The other way

My PC has lots of problems, but I’m the kind of person that can’t be bothered to find out what or where the problem lies, simply because hardware is too difficult to dig through.

I’m quite convinced that the problem is the memory, because whenever I do big compile jobs I end up with these crazy stories:

internal compiler error: Segmentation fault

Don’t be fooled it happens regularly, so I’ve come up with a fail proof method of compiling a big application:

make; make; make; make; make; make; make;

I’m quite proud of it.

Yeah, I also can’t be bothered to run memcheck because it infuriates me that I have no idea how long there is left of the test.

16 Comments

  1. Anders
    Posted June 21, 2006 at 4:37 pm | Permalink

    Had the exact same problem. It was a heat problem. gcc/g++ really pushes the cpu. I put some cooling paste between my cpu and the heatsink and the problem went away. Maybe a larger heatsink or better fan will do for you.

  2. chani
    Posted June 21, 2006 at 4:45 pm | Permalink

    can’t be bothered to return the ram and get your money back, either? :)
    every time I buy a bunch of hardware, one thing is always defective… :( it drives me insane.

  3. Posted June 21, 2006 at 4:58 pm | Permalink

    My warranty expired, it’s not the newest machine!

  4. Jos
    Posted June 21, 2006 at 5:41 pm | Permalink

    You can improve on that:
    make||make||make||make||make||make

  5. Posted June 21, 2006 at 5:42 pm | Permalink

    try “nice=19 make” instead?

    also, I had to troubleshoot something similar with my own computer, which was regularly overheating.

    it turns out that whenever you change your PCI cards (or whatever they’re called these days), you should make sure to fill in any of the back-plates that are left open. the fan on the CPU depends on fresh air being circulated, which will not happen if there is more than one way for the air to get out (on my machine, the air gets in at the bottom of the front of the case, and gets out at the top of the back, just under the PSU). once I did that, most problems vanished immediately.

  6. Posted June 21, 2006 at 5:43 pm | Permalink

    Unfortunately, you can’t run this script when you work with unsermake. It needs to be rewritten entirely then.

  7. Posted June 21, 2006 at 5:45 pm | Permalink

    haha, I suppose I should put the side cover of my box back on then? Maybe after I clear the dust off it!

  8. Lee
    Posted June 21, 2006 at 6:07 pm | Permalink

    Try resetting your bios to default settings. If that fails, look for the memory timings, and put them to the highest numbers possible. It should push the memory less, and therefore be more reliable, if the problem IS memory.

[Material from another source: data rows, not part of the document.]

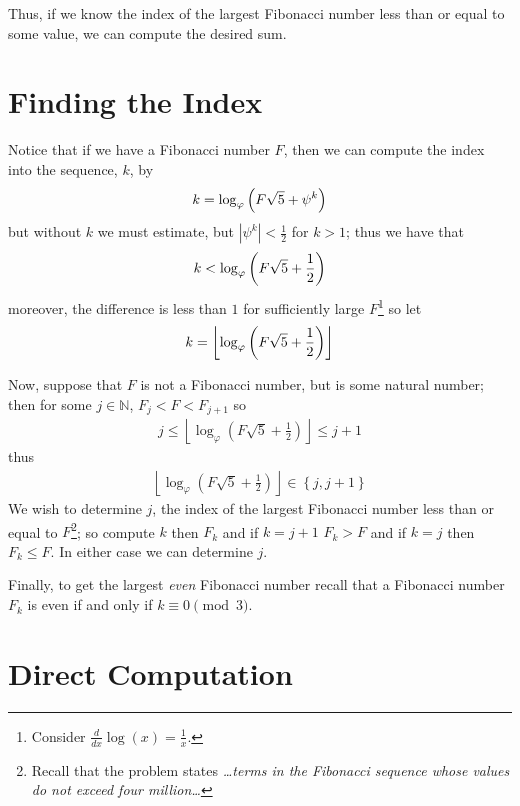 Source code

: \documentclass[oneside,12pt]{book}   	%
\newcounter{ex}
\newcounter{pr}
\theoremstyle{definition}
\newcommand{\set}[1]{\left\{#1\right\}}
\newcommand{\floor}[1]{\left\lfloor #1 \right\rfloor}
\newcommand{\order}[1]{\left| #1 \right|}
\begin{document}
\begin{spacing}{1.618}
		Thus, if we know the index of the largest Fibonacci number less than or equal to some value, we can compute the desired sum. 	
			
	\section{Finding the Index}
		
		Notice that if we have a Fibonacci number $F$, then we can compute the index into the sequence, $k$, by 
		\begin{alignat}{4}
			k=\log_\varphi{\left(F\sqrt{5}+\psi^k\right)} \notag
		\end{alignat}
		but without $k$ we must estimate, but $\order{\psi^k}<\frac{1}{2}$ for $k>1$; thus we have that 
		\begin{alignat}{4}
			k<\log_\varphi{\left(F\sqrt{5}+\frac{1}{2}\right)} \notag 
		\end{alignat}
		moreover, the difference is less than $1$ for sufficiently large $F$\footnote{Consider $\frac{d}{dx}\log{(x)}=\frac{1}{x}$.} so let 
		\begin{alignat}{4}
			k=\floor{\log_\varphi{\left(F\sqrt{5}+\frac{1}{2}\right)}} \notag
		\end{alignat}
		
		Now, suppose that $F$ is not a Fibonacci number, but is some natural number; then for some $j\in\mathbb{N}$, $F_j<F<F_{j+1}$ so 
		\begin{alignat}{4}
			j\leq\floor{\log_\varphi{\left(F\sqrt{5}+\frac{1}{2}\right)}}\leq j+1
		\end{alignat}
		thus
		\begin{alignat}{4}
			\floor{\log_\varphi{\left(F\sqrt{5}+\frac{1}{2}\right)}}\in \set{j, j+1}
		\end{alignat}
		We wish to determine $j$, the index of the largest Fibonacci number less than or equal to $F$\footnote{Recall that the problem states \emph{\dots terms in the Fibonacci sequence whose values do not exceed four million\dots}}; so compute $k$ then $F_k$ and if $k=j+1$ $F_k>F$ and if $k=j$ then $F_k\leq F$. In either case we can determine $j$. 
		
		Finally, to get the largest \emph{even} Fibonacci number recall that a Fibonacci number $F_k$ is even if and only if $k\equiv 0\pmod 3$. 

	\section{Direct Computation}


\end{spacing}
\end{document}
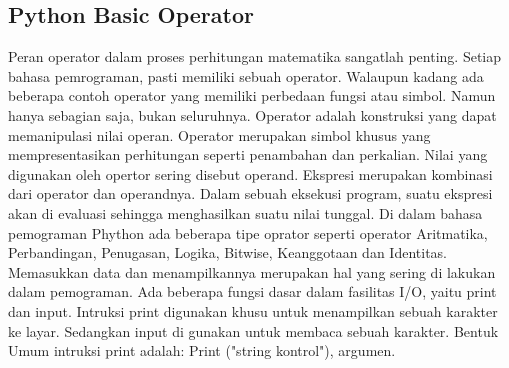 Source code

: \subsection{Python Basic Operator}
Peran operator dalam proses perhitungan matematika sangatlah penting.
Setiap bahasa pemrograman, pasti memiliki sebuah operator. Walaupun kadang ada beberapa contoh operator yang memiliki perbedaan fungsi atau simbol. Namun hanya sebagian saja, bukan seluruhnya. Operator adalah konstruksi yang dapat memanipulasi nilai operan.
Operator merupakan simbol khusus yang mempresentasikan perhitungan seperti penambahan dan perkalian. Nilai yang digunakan oleh opertor sering disebut operand. Ekspresi merupakan kombinasi dari operator dan operandnya. Dalam sebuah eksekusi program, suatu ekspresi akan di evaluasi sehingga menghasilkan suatu nilai tunggal. Di dalam bahasa pemograman Phython ada beberapa tipe oprator seperti operator Aritmatika, Perbandingan, Penugasan, Logika, Bitwise, Keanggotaan dan Identitas. Memasukkan data dan menampilkannya merupakan hal yang sering di lakukan dalam pemograman. Ada beberapa fungsi dasar dalam fasilitas I/O, yaitu print dan input. Intruksi print digunakan khusu untuk menampilkan sebuah karakter ke layar. Sedangkan input di gunakan untuk membaca sebuah karakter. Bentuk Umum intruksi print adalah: Print ("string kontrol"), argumen.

    You might want to read the SIG-11 FAQ.

  9. Brad Hards
    Posted June 21, 2006 at 7:00 pm | Permalink

    Do you need some new hardware?

  10. Thomas vK
    Posted June 21, 2006 at 8:46 pm | Permalink

    Perhaps a bit useless to say this also but a year ago I had my first shot at Gentoo so I had a lot to compile. I constantly got Segmentation Faults and blamed it on Gentoo (was the easiest way to go, hehe). But a friend of mine noted that my conclusion was wrong and I should look at my hardware. When my PC also regularly crashed while playing computer games and stuff like that I went inspecting more. I installed and configured lm_sensors and then saw that my CPU constantly was getting very hot (as much as 80°C while with my CPU it should never be more than 72!). I bought some cooling hardware (in my case a new CPU fan, a new case) and had some techie install it for me in the optimal way. After that it was still pretty hot but not so much to have it crash.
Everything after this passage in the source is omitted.